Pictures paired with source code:
== Segment start ==
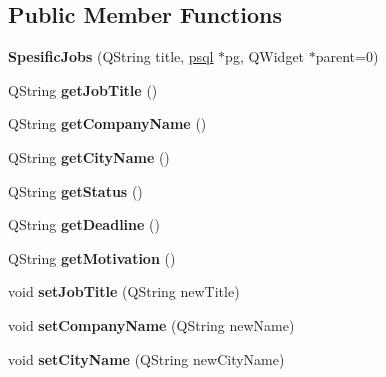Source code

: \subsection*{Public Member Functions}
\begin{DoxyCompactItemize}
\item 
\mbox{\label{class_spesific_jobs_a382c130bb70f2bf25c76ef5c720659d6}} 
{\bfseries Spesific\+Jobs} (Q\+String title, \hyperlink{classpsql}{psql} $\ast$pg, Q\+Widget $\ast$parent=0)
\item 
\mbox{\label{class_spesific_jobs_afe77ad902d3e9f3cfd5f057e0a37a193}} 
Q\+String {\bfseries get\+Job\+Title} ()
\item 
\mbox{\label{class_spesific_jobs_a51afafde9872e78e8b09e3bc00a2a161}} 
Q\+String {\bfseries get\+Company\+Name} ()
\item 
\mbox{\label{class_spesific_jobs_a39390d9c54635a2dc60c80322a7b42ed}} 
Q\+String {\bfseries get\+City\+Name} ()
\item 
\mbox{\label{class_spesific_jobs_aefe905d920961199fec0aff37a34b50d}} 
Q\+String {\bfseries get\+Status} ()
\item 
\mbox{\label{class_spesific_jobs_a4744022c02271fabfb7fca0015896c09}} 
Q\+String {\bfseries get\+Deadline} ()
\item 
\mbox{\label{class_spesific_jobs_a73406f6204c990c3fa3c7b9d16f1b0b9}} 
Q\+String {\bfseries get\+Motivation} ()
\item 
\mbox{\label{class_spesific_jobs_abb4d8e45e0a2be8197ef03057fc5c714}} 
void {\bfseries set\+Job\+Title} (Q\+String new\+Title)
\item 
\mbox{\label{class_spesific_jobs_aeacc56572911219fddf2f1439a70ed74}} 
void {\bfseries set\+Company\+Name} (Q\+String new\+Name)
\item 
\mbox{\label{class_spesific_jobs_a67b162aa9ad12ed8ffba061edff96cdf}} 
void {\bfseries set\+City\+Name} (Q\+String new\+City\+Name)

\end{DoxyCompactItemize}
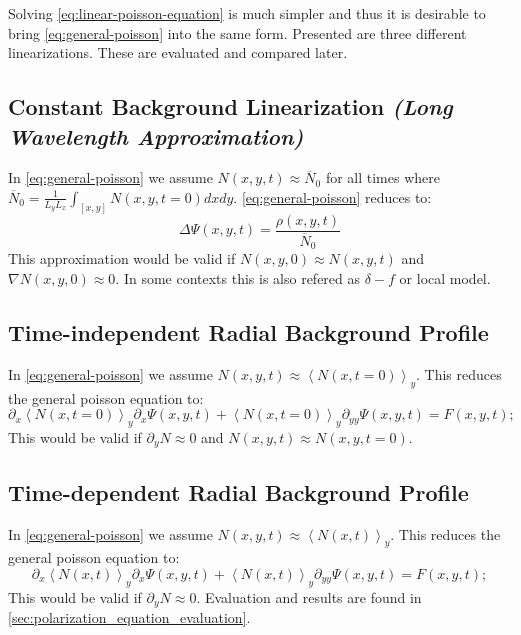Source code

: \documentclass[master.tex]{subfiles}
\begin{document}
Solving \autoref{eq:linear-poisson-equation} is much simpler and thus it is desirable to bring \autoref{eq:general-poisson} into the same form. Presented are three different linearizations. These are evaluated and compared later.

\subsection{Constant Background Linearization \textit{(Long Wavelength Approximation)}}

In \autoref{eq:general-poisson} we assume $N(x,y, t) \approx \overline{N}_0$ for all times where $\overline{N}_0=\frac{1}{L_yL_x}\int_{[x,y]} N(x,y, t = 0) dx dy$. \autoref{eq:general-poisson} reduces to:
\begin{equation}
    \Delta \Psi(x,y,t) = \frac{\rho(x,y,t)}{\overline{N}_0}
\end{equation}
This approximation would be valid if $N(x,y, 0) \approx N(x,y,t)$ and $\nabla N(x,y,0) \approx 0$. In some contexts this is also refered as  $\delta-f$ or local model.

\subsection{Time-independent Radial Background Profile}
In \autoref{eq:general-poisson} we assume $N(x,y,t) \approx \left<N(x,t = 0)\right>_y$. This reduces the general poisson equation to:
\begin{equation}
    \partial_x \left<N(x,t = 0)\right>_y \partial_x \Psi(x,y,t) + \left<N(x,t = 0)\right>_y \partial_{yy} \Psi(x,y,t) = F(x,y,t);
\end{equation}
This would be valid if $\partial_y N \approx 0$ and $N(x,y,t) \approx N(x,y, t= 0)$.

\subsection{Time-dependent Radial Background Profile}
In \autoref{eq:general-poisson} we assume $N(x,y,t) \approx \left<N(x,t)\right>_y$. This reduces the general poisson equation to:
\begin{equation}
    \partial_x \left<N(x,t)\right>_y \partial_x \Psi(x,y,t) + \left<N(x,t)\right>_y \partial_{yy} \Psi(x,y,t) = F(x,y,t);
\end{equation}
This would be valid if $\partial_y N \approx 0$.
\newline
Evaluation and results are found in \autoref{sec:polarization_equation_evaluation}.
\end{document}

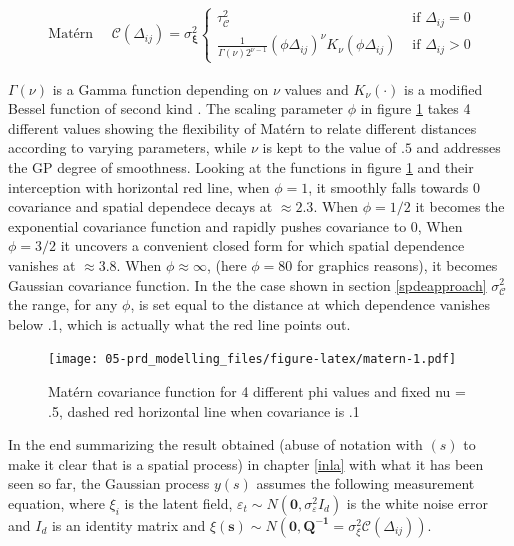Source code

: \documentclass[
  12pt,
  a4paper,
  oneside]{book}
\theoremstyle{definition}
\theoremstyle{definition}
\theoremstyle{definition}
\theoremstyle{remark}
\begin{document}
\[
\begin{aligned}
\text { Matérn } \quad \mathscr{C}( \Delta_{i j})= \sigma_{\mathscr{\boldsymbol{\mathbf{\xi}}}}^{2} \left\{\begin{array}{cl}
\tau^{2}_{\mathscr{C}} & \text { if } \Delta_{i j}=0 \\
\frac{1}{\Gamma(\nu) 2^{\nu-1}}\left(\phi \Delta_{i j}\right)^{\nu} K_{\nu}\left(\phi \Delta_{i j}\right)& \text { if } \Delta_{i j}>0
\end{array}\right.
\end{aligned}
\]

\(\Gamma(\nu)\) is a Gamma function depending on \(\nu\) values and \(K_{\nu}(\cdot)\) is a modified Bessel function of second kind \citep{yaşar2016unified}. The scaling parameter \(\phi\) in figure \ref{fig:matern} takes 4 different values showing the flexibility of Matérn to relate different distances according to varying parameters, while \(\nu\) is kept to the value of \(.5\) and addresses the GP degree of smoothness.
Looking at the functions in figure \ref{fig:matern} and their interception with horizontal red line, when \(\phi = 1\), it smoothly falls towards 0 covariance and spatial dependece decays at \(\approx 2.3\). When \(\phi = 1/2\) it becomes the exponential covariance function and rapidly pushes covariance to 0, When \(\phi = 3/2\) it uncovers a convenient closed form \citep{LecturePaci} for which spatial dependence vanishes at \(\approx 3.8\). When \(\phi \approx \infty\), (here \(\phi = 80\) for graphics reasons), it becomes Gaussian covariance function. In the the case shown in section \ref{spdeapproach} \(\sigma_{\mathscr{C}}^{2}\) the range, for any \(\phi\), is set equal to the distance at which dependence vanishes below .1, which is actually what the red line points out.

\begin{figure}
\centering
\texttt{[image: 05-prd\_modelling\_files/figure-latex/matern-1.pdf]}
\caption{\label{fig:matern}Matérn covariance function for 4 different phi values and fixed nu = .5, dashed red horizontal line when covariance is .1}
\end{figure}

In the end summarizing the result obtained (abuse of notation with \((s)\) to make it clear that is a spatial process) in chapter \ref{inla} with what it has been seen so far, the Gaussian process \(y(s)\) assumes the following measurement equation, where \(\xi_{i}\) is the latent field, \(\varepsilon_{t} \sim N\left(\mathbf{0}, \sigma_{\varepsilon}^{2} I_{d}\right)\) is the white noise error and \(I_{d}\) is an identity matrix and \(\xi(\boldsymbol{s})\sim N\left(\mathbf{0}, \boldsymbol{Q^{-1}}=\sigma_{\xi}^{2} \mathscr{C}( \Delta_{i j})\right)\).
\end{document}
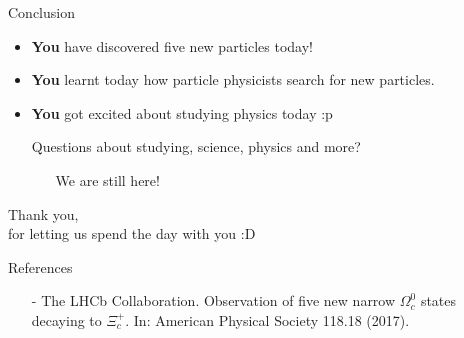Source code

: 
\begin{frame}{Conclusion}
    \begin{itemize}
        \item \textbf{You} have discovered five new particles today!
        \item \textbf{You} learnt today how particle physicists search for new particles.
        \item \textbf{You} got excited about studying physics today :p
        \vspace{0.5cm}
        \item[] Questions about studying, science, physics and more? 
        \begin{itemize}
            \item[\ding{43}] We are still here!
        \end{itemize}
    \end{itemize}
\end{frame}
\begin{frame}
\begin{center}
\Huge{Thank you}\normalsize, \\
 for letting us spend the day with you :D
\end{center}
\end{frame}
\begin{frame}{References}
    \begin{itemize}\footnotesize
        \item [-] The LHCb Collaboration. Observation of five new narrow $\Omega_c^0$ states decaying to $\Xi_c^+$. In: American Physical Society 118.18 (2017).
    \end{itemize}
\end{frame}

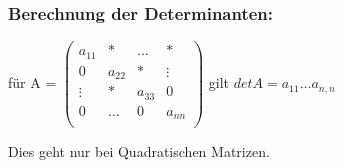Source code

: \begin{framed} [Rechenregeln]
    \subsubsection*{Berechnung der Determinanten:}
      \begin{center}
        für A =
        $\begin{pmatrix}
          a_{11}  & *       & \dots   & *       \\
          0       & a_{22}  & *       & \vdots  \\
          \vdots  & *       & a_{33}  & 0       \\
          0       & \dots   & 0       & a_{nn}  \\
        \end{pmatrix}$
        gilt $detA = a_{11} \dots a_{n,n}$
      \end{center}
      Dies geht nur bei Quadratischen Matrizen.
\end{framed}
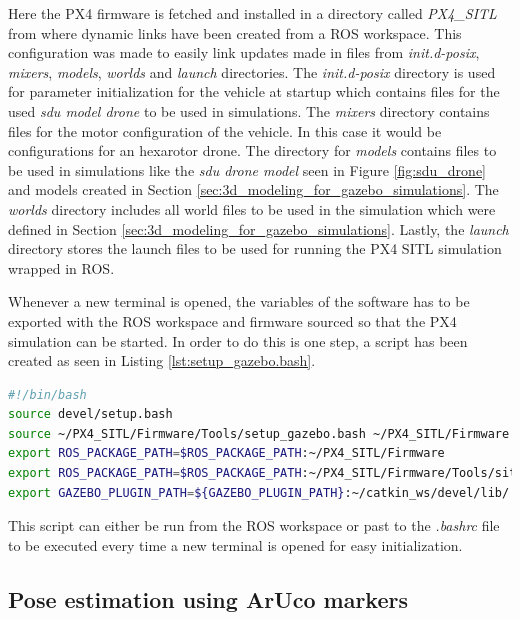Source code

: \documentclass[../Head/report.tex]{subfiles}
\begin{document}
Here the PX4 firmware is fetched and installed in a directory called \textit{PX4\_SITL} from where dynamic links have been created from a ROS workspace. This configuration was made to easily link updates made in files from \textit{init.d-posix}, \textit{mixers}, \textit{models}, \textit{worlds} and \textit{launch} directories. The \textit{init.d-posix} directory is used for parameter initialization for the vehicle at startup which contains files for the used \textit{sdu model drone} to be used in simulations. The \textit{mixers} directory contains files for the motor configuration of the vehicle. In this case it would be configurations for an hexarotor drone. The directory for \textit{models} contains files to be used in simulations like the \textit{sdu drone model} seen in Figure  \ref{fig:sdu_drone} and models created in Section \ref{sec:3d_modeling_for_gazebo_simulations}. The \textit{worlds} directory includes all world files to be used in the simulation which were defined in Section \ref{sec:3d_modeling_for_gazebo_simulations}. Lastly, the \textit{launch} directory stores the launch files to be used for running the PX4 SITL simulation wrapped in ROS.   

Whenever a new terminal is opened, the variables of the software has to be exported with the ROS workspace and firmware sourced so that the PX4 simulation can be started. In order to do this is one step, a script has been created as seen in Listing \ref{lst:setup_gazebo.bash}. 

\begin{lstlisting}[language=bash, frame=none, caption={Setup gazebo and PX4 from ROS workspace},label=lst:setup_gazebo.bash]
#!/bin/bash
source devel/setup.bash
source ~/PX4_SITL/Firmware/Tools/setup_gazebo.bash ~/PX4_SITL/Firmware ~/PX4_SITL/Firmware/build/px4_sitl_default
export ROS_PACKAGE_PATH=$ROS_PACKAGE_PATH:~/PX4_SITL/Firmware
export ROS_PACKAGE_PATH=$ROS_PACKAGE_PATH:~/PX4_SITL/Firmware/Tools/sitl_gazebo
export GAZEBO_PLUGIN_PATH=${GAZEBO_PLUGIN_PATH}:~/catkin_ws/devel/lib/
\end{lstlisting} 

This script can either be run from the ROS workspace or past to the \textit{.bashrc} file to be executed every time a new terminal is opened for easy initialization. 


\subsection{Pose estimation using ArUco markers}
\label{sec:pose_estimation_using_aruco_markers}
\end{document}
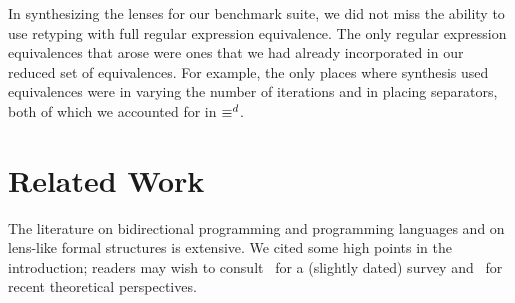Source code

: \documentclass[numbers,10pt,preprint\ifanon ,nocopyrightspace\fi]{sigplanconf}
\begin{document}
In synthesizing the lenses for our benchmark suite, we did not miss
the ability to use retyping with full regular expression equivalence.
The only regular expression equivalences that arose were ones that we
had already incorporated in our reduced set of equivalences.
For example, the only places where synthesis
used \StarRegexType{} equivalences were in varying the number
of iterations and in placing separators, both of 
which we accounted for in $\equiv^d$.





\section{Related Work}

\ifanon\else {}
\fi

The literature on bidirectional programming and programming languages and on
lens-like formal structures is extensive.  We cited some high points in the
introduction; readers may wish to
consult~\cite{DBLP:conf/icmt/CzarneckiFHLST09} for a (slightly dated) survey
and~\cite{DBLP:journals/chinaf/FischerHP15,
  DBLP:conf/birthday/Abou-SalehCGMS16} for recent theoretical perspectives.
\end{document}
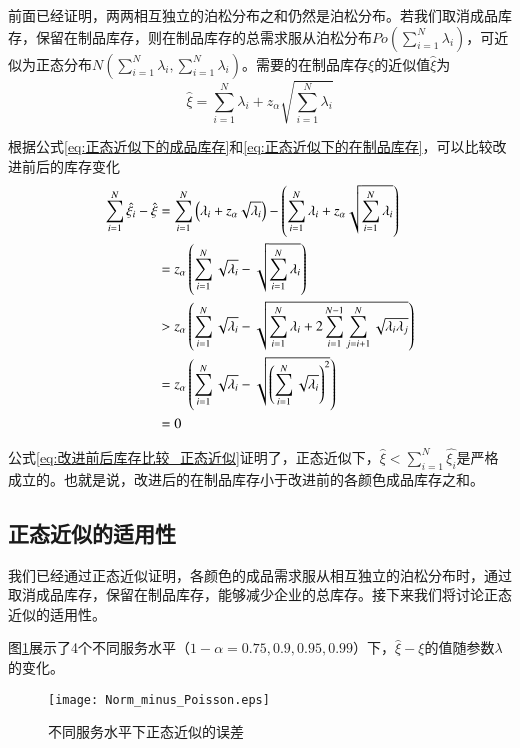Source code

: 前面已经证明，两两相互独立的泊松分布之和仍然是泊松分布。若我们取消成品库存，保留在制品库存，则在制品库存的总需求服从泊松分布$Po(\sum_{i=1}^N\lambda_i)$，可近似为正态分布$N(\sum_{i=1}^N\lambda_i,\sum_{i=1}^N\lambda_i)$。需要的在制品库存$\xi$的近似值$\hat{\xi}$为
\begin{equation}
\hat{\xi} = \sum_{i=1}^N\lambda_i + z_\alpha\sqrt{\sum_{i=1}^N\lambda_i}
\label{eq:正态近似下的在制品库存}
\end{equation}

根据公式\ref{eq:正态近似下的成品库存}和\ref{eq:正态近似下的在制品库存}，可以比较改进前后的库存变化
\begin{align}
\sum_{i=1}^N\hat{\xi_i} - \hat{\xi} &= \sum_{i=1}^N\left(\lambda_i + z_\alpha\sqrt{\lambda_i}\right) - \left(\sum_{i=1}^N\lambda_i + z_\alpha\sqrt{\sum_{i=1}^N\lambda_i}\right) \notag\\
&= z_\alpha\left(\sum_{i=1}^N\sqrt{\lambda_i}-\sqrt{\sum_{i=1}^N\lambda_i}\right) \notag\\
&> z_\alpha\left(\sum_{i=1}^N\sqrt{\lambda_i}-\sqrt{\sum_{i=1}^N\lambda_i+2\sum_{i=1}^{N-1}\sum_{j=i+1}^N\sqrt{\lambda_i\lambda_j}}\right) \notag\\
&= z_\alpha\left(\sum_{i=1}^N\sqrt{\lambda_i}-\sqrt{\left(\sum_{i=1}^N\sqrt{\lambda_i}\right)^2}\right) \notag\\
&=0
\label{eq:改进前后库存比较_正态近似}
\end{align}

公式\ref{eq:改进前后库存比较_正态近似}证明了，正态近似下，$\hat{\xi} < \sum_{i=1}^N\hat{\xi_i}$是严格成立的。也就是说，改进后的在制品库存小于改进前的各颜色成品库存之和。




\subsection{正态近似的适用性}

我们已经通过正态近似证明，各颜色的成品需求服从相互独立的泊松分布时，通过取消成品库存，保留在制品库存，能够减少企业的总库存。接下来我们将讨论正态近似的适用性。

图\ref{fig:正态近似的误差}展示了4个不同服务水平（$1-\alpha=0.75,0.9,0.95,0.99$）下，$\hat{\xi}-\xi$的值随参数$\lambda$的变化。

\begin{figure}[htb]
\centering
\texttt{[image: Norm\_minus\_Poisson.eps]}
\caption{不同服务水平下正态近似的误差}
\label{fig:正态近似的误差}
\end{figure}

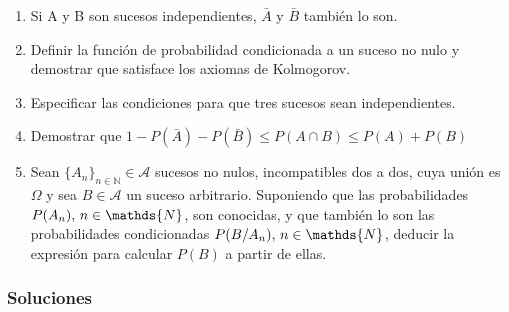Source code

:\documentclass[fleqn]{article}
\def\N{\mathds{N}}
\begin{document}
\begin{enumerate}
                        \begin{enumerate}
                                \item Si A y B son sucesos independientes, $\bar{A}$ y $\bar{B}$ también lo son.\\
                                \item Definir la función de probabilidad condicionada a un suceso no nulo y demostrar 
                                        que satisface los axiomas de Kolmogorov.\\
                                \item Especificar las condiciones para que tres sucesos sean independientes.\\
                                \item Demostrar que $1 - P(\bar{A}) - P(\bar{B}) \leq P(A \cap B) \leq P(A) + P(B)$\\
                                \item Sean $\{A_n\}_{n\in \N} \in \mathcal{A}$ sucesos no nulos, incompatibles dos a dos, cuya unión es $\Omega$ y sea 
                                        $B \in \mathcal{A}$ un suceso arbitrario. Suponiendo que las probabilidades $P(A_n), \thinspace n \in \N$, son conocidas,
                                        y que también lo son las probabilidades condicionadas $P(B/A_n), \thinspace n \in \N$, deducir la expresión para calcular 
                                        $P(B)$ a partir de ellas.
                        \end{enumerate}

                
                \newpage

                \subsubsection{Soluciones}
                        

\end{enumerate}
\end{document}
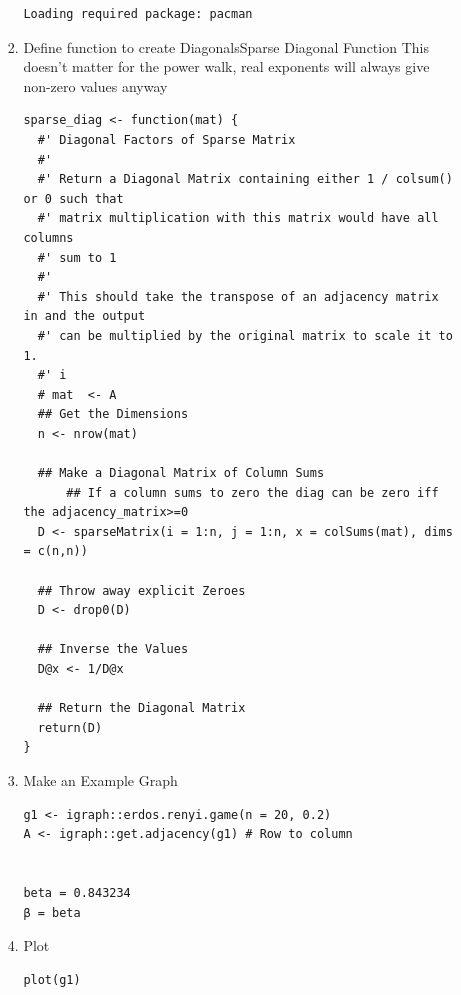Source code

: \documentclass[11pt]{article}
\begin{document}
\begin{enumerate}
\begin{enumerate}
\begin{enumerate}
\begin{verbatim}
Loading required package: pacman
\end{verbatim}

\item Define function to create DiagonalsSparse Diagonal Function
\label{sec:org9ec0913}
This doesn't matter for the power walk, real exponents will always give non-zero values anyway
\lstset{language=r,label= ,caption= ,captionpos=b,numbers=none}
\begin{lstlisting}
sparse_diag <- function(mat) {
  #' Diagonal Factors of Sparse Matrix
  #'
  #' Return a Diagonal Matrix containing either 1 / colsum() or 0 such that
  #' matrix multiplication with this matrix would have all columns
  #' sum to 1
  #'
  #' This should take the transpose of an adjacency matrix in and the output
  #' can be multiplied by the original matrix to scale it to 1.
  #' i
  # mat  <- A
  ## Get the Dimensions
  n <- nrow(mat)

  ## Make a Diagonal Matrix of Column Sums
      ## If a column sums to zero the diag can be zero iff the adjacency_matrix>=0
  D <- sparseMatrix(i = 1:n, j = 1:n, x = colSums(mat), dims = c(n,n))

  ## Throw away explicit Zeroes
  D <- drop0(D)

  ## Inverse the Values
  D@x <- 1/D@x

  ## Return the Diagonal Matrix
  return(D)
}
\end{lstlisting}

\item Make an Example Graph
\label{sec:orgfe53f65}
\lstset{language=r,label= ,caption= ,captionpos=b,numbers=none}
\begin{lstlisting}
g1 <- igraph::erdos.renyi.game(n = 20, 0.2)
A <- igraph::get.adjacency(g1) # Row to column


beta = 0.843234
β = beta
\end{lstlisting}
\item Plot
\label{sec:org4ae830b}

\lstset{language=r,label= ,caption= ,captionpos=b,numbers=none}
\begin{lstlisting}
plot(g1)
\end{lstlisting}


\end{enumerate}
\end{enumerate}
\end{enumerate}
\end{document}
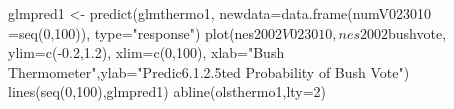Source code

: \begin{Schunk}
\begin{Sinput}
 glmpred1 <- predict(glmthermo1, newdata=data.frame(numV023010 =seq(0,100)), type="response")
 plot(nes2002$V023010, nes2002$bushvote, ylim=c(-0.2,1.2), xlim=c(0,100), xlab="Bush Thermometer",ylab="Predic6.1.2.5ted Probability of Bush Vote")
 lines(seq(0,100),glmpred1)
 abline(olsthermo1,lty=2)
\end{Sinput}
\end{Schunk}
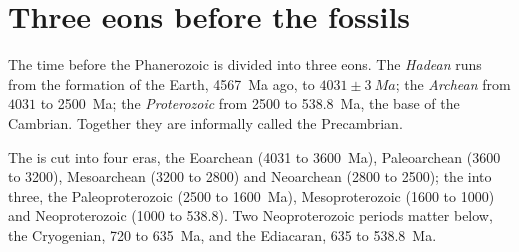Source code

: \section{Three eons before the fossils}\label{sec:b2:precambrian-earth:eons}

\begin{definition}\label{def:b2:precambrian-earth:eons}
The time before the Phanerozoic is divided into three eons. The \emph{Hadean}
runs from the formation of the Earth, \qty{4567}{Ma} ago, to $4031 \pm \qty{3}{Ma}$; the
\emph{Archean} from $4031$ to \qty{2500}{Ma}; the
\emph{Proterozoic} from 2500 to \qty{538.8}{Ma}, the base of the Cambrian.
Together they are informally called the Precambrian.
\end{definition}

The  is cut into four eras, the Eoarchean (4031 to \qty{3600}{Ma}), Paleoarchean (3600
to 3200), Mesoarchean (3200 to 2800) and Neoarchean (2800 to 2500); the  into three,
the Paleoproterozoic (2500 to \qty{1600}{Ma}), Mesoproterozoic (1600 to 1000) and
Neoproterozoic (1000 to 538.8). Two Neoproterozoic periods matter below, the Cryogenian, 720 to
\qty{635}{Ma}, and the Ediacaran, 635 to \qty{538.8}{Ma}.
== Segment end ==
Assignment:
Lines containing the word "below" must be found in the data above and copied.

Answer for the task:
Looking at the functions in figure \ref{fig:matern} and their interception with horizontal red line, when \(\phi = 1\), it smoothly falls towards 0 covariance and spatial dependece decays at \(\approx 2.3\). When \(\phi = 1/2\) it becomes the exponential covariance function and rapidly pushes covariance to 0, When \(\phi = 3/2\) it uncovers a convenient closed form \citep{LecturePaci} for which spatial dependence vanishes at \(\approx 3.8\). When \(\phi \approx \infty\), (here \(\phi = 80\) for graphics reasons), it becomes Gaussian covariance function. In the the case shown in section \ref{spdeapproach} \(\sigma_{\mathscr{C}}^{2}\) the range, for any \(\phi\), is set equal to the distance at which dependence vanishes below .1, which is actually what the red line points out.
Neoproterozoic (1000 to 538.8). Two Neoproterozoic periods matter below, the Cryogenian, 720 to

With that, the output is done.